■ **Assigned task**:
Exactly the line that contains "## File Processing Methods" and the lines following it to the end of the data are to be reproduced, and nothing more.

■ **Material for this exercise**:
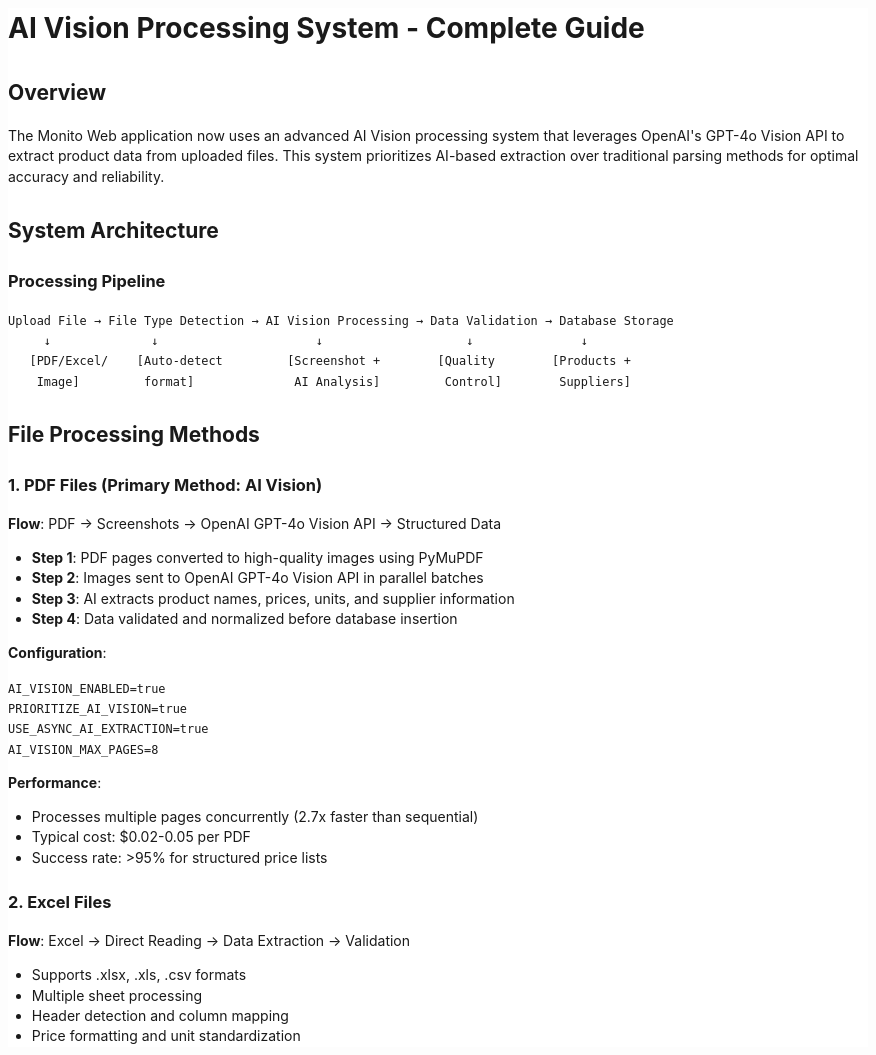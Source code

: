# AI Vision Processing System - Complete Guide

## Overview

The Monito Web application now uses an advanced AI Vision processing system that leverages OpenAI's GPT-4o Vision API to extract product data from uploaded files. This system prioritizes AI-based extraction over traditional parsing methods for optimal accuracy and reliability.

## System Architecture

### Processing Pipeline

```
Upload File → File Type Detection → AI Vision Processing → Data Validation → Database Storage
     ↓              ↓                      ↓                    ↓               ↓
   [PDF/Excel/    [Auto-detect         [Screenshot +        [Quality        [Products +
    Image]         format]              AI Analysis]         Control]        Suppliers]
```

## File Processing Methods

### 1. PDF Files (Primary Method: AI Vision)

**Flow**: PDF → Screenshots → OpenAI GPT-4o Vision API → Structured Data

- **Step 1**: PDF pages converted to high-quality images using PyMuPDF
- **Step 2**: Images sent to OpenAI GPT-4o Vision API in parallel batches
- **Step 3**: AI extracts product names, prices, units, and supplier information
- **Step 4**: Data validated and normalized before database insertion

**Configuration**:
```env
AI_VISION_ENABLED=true
PRIORITIZE_AI_VISION=true
USE_ASYNC_AI_EXTRACTION=true
AI_VISION_MAX_PAGES=8
```

**Performance**: 
- Processes multiple pages concurrently (2.7x faster than sequential)
- Typical cost: $0.02-0.05 per PDF
- Success rate: >95% for structured price lists

### 2. Excel Files

**Flow**: Excel → Direct Reading → Data Extraction → Validation

- Supports .xlsx, .xls, .csv formats
- Multiple sheet processing
- Header detection and column mapping
- Price formatting and unit standardization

■ **Exercise answer**:
## File Processing Methods

### 1. PDF Files (Primary Method: AI Vision)

**Flow**: PDF → Screenshots → OpenAI GPT-4o Vision API → Structured Data

- **Step 1**: PDF pages converted to high-quality images using PyMuPDF
- **Step 2**: Images sent to OpenAI GPT-4o Vision API in parallel batches
- **Step 3**: AI extracts product names, prices, units, and supplier information
- **Step 4**: Data validated and normalized before database insertion

**Configuration**:
```env
AI_VISION_ENABLED=true
PRIORITIZE_AI_VISION=true
USE_ASYNC_AI_EXTRACTION=true
AI_VISION_MAX_PAGES=8
```

**Performance**: 
- Processes multiple pages concurrently (2.7x faster than sequential)
- Typical cost: $0.02-0.05 per PDF
- Success rate: >95% for structured price lists

### 2. Excel Files

**Flow**: Excel → Direct Reading → Data Extraction → Validation

- Supports .xlsx, .xls, .csv formats
- Multiple sheet processing
- Header detection and column mapping
- Price formatting and unit standardization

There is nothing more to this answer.